A Life Of Fiction LXIII

For those of you new to this WordPress site, this site is about me and my writing – and a little about my role-playing, as well. It gives readers a chance to sample my work before purchasing it on the Kindle store; and gives me the chance to say a little about the genesis of each novel, or about the process of writing in general.


Writing styles: By this I mean the way that you string words together, rather than handwriting. My handwriting is so bad that if I put a sample of it on here then you would have a great difficulty in reading it. I was told, at school, that my handwriting was so bad that I would fail English (I got an A, by the way).

It may be thought that each writer only has one writing style. But that is not necessarily the case. I find that I use slightly different styles depending on the sort of book which I am creating. I have, in the past, attempted to deliberately alter my style of writing to suit the subject matter.

I also find that the way in which I write alters slightly, whether I am writing in the first person or in the third person. In the first person I tend to feature the thoughts and doubts of the protagonist. Whereas, with the third person, you are outside the mind of the main protagonist. Both equally valid, as far as I am concerned.

There are other tricks, ways in which you can differentiate your style from one piece of writing to the next.

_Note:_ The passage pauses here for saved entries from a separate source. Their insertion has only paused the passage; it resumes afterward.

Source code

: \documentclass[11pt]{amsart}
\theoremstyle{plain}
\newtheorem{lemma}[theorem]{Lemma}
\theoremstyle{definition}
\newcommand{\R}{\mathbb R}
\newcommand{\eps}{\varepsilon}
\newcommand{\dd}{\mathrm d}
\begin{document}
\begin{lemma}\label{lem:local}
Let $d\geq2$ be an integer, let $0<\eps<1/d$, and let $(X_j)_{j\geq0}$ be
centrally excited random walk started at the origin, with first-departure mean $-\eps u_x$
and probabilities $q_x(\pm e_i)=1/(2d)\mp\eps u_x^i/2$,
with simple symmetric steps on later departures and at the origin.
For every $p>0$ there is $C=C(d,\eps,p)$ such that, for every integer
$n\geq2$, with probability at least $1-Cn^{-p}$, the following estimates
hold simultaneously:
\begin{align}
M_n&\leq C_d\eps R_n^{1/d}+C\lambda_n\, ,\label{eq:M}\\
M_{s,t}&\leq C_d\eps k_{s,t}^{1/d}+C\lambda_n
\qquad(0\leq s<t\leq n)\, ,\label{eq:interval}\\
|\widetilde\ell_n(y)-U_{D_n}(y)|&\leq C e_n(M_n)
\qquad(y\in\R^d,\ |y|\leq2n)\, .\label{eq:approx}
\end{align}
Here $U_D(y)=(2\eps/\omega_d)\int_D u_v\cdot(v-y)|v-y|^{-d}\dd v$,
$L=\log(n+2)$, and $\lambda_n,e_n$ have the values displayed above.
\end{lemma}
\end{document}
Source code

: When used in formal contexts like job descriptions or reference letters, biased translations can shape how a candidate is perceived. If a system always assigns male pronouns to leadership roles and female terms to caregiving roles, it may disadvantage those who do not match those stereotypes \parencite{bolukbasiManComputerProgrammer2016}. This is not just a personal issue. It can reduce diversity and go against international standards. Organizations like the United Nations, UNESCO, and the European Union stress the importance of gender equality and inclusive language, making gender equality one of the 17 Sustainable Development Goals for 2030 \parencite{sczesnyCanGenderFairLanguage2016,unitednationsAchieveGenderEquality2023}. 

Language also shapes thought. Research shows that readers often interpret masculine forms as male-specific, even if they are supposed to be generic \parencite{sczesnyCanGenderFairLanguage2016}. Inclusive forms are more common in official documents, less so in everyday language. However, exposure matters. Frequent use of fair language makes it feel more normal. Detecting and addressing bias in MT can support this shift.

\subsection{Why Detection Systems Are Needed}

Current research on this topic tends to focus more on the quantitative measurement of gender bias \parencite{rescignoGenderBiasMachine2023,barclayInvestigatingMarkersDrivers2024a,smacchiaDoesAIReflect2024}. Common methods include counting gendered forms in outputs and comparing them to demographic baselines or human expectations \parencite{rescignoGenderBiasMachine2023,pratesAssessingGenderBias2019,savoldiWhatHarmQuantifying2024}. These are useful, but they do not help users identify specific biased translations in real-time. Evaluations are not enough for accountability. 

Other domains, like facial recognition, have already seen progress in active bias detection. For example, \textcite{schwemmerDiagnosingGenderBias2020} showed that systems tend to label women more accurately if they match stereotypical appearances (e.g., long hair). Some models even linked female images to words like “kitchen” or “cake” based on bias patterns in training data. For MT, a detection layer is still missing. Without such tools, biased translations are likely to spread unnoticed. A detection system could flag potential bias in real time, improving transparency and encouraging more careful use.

Sometimes I have deliberately gone for what I consider to be an ornate style, with the most purple of purple prose. At other times I prefer my words to be prosaic. It all depends on what sort of effect I’m trying to achieve. One style is not necessarily superior to the other. If you are writing a novel about working class people in the north of Britain – something which I have never done – you will probably not want it to read like it was written by John Keats at his most romantic.

Consider these two different pieces of prose. The first is from an unfinished murder mystery novel, called The Dig At Norbert Farm. The second is from another unfinished work, called Insanity.


It all started one dreary, rainy April morning in Kent, dreary like so many April mornings before. A light drizzle permeated the air, and the clothes of any one foolish enough to be outside. Too light to be considered rain, it made people just as wet.

   George Parker was driving his clapped out Morris Minor up a potholed farm track, on his way to Norbert Farm. He swerved from side to side to avoid the potholes. They had filled up with brown water, and he could not tell how deep they were. And the last thing that he wanted to do on this specific morning was to get stuck in a particularly deep one.




Run around the mulberry bush chasing your tail, chasing your bush, this fox no longer has any hounds.

   Woke up one morning after the end of the world. It was the day after the disease had finished its course, some mental disease that went from brain to brain to brain, filling their minds with all sort of fun. La di da, la di da.

   Woke up one morning, wished I was dead. But at least I have no madness running through my head. No, sirree, I am A OK, all clear. The doctor would have given me a clean bill of mental health, if he could.

   It happened so quickly, just a few weeks to get the whole world. Everybody gone gaga. Everybody painting like Dada. I wonder if the disease has extended to those in Antarctic research stations yet, all of those sitting in the cold and the white, wondering why no relief ships will ever come for them. They are all alone in the whiteout. But there’s nothing that I can do about that. They will have to be frosty. It’s better than going bonkers.


The first piece is intended to be normal, shall we say? There are no obscure words in it. It tends to follow what are generally thought of as the rules of grammar. These words are at that start of a mystery novel, and should not detract from the story which you are trying to tell.

The second piece is about a person waking up into an apocalyptic world, one in which everything is descending into chaos. People have literally gone mad all over the world. And the prose was designed to try to reflect the outer craziness with some deliberately odd sentences.


I could give more examples of different writing styles. But those two should be enough to indicate that one writer does not have to have all of his oeuvre sounding the same.

Develop an inner voice. Initially that should be for you as an author, so that it is you speaking, and you are not simply mechanically plonking words down on the page. But once you hear such a voice then listen for other voices – those of your protagonists. If you are writing from a first person perspective you should be able to internalise the thoughts and passions of your main character. If you are in touch then his voice should not be yours, and that should be reflected in the end product.